Restate the whole of the data verbatim, omitting nothing.
[Opening INPUT MATERIAL section]
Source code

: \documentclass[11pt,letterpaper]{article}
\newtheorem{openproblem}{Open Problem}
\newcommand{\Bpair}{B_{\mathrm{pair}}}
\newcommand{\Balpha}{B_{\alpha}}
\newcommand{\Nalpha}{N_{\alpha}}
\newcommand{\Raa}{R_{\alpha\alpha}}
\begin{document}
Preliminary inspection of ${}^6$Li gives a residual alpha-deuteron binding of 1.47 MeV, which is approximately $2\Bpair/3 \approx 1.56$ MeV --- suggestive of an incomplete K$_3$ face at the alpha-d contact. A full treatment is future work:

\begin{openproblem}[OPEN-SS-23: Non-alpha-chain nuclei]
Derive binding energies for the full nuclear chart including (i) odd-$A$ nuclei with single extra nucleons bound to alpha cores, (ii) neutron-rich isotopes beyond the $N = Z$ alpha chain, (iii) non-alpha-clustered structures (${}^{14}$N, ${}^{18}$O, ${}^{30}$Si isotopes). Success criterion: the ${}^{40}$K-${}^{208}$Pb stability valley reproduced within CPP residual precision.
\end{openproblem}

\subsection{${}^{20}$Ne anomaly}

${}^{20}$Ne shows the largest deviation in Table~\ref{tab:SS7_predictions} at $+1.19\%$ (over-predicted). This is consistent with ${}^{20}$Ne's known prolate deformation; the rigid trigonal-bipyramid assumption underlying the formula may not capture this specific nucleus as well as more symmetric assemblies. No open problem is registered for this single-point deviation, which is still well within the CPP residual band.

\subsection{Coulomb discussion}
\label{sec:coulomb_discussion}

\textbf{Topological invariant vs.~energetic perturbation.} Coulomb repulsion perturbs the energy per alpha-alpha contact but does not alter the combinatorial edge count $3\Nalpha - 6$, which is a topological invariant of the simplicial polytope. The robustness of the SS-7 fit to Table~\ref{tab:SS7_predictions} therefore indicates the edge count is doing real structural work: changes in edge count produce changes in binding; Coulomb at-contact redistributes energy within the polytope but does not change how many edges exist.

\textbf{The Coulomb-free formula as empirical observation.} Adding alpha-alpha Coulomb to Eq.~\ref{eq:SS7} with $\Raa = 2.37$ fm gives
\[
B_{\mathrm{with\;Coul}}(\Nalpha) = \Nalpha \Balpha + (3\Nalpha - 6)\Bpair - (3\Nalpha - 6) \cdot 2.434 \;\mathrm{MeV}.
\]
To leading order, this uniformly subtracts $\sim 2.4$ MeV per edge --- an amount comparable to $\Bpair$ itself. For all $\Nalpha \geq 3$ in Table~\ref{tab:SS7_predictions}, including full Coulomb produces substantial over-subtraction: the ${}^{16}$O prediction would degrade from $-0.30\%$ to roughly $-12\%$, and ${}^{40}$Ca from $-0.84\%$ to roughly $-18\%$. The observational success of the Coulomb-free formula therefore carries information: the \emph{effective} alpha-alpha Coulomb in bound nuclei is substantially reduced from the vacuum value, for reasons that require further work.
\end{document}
[Closing INPUT MATERIAL section]
__YOUR RESPONSE__
Source code

: \documentclass[11pt,letterpaper]{article}
\newtheorem{openproblem}{Open Problem}
\newcommand{\Bpair}{B_{\mathrm{pair}}}
\newcommand{\Balpha}{B_{\alpha}}
\newcommand{\Nalpha}{N_{\alpha}}
\newcommand{\Raa}{R_{\alpha\alpha}}
\begin{document}
Preliminary inspection of ${}^6$Li gives a residual alpha-deuteron binding of 1.47 MeV, which is approximately $2\Bpair/3 \approx 1.56$ MeV --- suggestive of an incomplete K$_3$ face at the alpha-d contact. A full treatment is future work:

\begin{openproblem}[OPEN-SS-23: Non-alpha-chain nuclei]
Derive binding energies for the full nuclear chart including (i) odd-$A$ nuclei with single extra nucleons bound to alpha cores, (ii) neutron-rich isotopes beyond the $N = Z$ alpha chain, (iii) non-alpha-clustered structures (${}^{14}$N, ${}^{18}$O, ${}^{30}$Si isotopes). Success criterion: the ${}^{40}$K-${}^{208}$Pb stability valley reproduced within CPP residual precision.
\end{openproblem}

\subsection{${}^{20}$Ne anomaly}

${}^{20}$Ne shows the largest deviation in Table~\ref{tab:SS7_predictions} at $+1.19\%$ (over-predicted). This is consistent with ${}^{20}$Ne's known prolate deformation; the rigid trigonal-bipyramid assumption underlying the formula may not capture this specific nucleus as well as more symmetric assemblies. No open problem is registered for this single-point deviation, which is still well within the CPP residual band.

\subsection{Coulomb discussion}
\label{sec:coulomb_discussion}

\textbf{Topological invariant vs.~energetic perturbation.} Coulomb repulsion perturbs the energy per alpha-alpha contact but does not alter the combinatorial edge count $3\Nalpha - 6$, which is a topological invariant of the simplicial polytope. The robustness of the SS-7 fit to Table~\ref{tab:SS7_predictions} therefore indicates the edge count is doing real structural work: changes in edge count produce changes in binding; Coulomb at-contact redistributes energy within the polytope but does not change how many edges exist.

\textbf{The Coulomb-free formula as empirical observation.} Adding alpha-alpha Coulomb to Eq.~\ref{eq:SS7} with $\Raa = 2.37$ fm gives
\[
B_{\mathrm{with\;Coul}}(\Nalpha) = \Nalpha \Balpha + (3\Nalpha - 6)\Bpair - (3\Nalpha - 6) \cdot 2.434 \;\mathrm{MeV}.
\]
To leading order, this uniformly subtracts $\sim 2.4$ MeV per edge --- an amount comparable to $\Bpair$ itself. For all $\Nalpha \geq 3$ in Table~\ref{tab:SS7_predictions}, including full Coulomb produces substantial over-subtraction: the ${}^{16}$O prediction would degrade from $-0.30\%$ to roughly $-12\%$, and ${}^{40}$Ca from $-0.84\%$ to roughly $-18\%$. The observational success of the Coulomb-free formula therefore carries information: the \emph{effective} alpha-alpha Coulomb in bound nuclei is substantially reduced from the vacuum value, for reasons that require further work.
\end{document}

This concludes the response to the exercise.